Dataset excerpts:

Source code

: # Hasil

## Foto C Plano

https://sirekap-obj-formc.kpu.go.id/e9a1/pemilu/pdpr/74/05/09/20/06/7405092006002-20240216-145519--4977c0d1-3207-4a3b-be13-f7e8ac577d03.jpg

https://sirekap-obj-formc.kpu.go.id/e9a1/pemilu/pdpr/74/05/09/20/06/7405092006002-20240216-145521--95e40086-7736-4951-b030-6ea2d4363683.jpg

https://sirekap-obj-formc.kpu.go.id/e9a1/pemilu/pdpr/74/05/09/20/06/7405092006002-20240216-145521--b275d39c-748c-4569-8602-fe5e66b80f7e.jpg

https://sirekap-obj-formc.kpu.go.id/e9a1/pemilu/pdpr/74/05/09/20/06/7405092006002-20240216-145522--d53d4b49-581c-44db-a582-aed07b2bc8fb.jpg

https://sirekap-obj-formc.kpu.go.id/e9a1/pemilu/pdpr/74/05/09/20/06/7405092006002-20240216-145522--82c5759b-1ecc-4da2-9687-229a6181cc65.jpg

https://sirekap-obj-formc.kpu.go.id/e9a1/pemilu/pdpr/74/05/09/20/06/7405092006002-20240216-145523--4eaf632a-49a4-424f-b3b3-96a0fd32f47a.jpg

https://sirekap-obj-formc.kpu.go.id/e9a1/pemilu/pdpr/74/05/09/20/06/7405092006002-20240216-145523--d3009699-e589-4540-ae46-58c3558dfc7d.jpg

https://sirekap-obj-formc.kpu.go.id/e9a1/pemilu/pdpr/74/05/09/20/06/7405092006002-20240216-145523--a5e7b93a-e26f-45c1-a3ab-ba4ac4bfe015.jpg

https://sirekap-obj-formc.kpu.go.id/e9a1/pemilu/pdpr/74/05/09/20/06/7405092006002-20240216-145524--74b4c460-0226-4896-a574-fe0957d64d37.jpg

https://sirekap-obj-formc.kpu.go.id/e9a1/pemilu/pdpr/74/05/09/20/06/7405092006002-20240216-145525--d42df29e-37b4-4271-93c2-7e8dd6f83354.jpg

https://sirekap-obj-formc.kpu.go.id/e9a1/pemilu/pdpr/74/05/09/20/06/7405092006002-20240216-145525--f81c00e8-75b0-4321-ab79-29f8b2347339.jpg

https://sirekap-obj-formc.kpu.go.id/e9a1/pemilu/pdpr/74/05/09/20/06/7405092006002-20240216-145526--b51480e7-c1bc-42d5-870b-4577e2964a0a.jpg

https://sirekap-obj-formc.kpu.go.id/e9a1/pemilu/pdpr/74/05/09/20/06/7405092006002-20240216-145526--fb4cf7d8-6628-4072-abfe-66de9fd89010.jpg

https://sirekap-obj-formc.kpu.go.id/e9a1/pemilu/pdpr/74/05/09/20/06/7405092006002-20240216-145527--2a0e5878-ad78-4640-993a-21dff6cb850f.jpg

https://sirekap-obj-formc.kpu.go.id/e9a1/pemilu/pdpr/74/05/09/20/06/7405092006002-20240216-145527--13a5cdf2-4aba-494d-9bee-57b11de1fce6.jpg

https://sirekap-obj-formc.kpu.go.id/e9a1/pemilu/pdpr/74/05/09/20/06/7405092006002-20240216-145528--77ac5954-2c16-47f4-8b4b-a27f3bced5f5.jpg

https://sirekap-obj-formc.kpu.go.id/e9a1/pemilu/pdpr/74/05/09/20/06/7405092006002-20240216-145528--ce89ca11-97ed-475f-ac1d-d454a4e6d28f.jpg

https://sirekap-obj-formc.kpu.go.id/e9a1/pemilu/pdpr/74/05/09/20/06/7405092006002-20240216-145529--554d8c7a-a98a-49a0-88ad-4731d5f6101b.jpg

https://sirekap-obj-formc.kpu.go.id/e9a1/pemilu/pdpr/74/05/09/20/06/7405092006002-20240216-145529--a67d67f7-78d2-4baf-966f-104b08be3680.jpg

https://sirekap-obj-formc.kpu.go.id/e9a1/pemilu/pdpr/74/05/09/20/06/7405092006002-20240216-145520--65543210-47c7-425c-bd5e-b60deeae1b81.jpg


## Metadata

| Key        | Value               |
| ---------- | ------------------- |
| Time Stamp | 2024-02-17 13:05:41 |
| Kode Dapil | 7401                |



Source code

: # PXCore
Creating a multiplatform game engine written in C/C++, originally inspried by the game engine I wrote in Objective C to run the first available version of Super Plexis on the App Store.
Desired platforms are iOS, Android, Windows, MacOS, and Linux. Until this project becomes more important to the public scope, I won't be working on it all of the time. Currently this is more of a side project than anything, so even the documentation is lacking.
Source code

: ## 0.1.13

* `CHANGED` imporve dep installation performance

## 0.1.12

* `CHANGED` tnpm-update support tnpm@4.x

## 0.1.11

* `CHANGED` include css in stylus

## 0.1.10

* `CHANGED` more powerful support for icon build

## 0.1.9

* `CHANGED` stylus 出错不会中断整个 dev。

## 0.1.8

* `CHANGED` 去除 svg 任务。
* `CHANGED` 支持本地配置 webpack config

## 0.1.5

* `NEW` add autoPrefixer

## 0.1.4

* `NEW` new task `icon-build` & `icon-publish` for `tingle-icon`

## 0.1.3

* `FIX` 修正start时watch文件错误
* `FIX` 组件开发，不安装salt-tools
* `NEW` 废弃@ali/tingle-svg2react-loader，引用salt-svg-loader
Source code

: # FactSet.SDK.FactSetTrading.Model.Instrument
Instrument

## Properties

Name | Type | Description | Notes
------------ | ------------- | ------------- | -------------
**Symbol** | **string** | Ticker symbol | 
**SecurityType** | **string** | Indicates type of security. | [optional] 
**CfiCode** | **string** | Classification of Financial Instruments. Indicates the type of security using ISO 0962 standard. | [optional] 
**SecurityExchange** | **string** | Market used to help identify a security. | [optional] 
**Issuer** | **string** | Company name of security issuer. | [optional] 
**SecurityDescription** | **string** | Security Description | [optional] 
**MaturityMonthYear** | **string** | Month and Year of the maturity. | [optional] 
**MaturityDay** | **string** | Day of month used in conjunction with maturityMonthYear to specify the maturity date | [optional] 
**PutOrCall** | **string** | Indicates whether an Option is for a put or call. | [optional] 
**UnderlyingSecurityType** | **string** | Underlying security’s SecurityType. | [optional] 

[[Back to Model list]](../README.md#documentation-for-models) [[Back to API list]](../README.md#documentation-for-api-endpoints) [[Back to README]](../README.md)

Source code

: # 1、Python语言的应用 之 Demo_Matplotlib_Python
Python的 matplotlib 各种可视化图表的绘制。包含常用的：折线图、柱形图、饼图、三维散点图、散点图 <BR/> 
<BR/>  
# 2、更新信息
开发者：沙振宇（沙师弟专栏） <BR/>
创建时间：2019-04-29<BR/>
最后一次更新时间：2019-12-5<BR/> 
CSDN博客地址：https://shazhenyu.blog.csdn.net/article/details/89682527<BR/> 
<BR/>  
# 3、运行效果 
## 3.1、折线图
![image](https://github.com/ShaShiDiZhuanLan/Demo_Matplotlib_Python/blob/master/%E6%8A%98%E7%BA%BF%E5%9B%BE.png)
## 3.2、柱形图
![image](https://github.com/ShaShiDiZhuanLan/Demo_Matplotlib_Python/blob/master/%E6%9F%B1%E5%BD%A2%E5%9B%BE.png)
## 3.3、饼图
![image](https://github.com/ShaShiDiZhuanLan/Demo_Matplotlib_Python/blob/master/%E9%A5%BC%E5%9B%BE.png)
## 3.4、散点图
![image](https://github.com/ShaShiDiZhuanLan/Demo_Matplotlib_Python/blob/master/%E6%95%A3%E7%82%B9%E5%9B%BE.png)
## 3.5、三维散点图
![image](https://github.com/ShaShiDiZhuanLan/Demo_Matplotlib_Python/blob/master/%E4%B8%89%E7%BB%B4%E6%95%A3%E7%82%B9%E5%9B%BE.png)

TASK DIRECTIONS: Print every line from the one that contains "创建时间：2019-04-29<BR/>" to the end of the records, exactly as written, and nothing more.

REPLY:
创建时间：2019-04-29<BR/>
最后一次更新时间：2019-12-5<BR/> 
CSDN博客地址：https://shazhenyu.blog.csdn.net/article/details/89682527<BR/> 
<BR/>  
# 3、运行效果 
## 3.1、折线图
![image](https://github.com/ShaShiDiZhuanLan/Demo_Matplotlib_Python/blob/master/%E6%8A%98%E7%BA%BF%E5%9B%BE.png)
## 3.2、柱形图
![image](https://github.com/ShaShiDiZhuanLan/Demo_Matplotlib_Python/blob/master/%E6%9F%B1%E5%BD%A2%E5%9B%BE.png)
## 3.3、饼图
![image](https://github.com/ShaShiDiZhuanLan/Demo_Matplotlib_Python/blob/master/%E9%A5%BC%E5%9B%BE.png)
## 3.4、散点图
![image](https://github.com/ShaShiDiZhuanLan/Demo_Matplotlib_Python/blob/master/%E6%95%A3%E7%82%B9%E5%9B%BE.png)
## 3.5、三维散点图
![image](https://github.com/ShaShiDiZhuanLan/Demo_Matplotlib_Python/blob/master/%E4%B8%89%E7%BB%B4%E6%95%A3%E7%82%B9%E5%9B%BE.png)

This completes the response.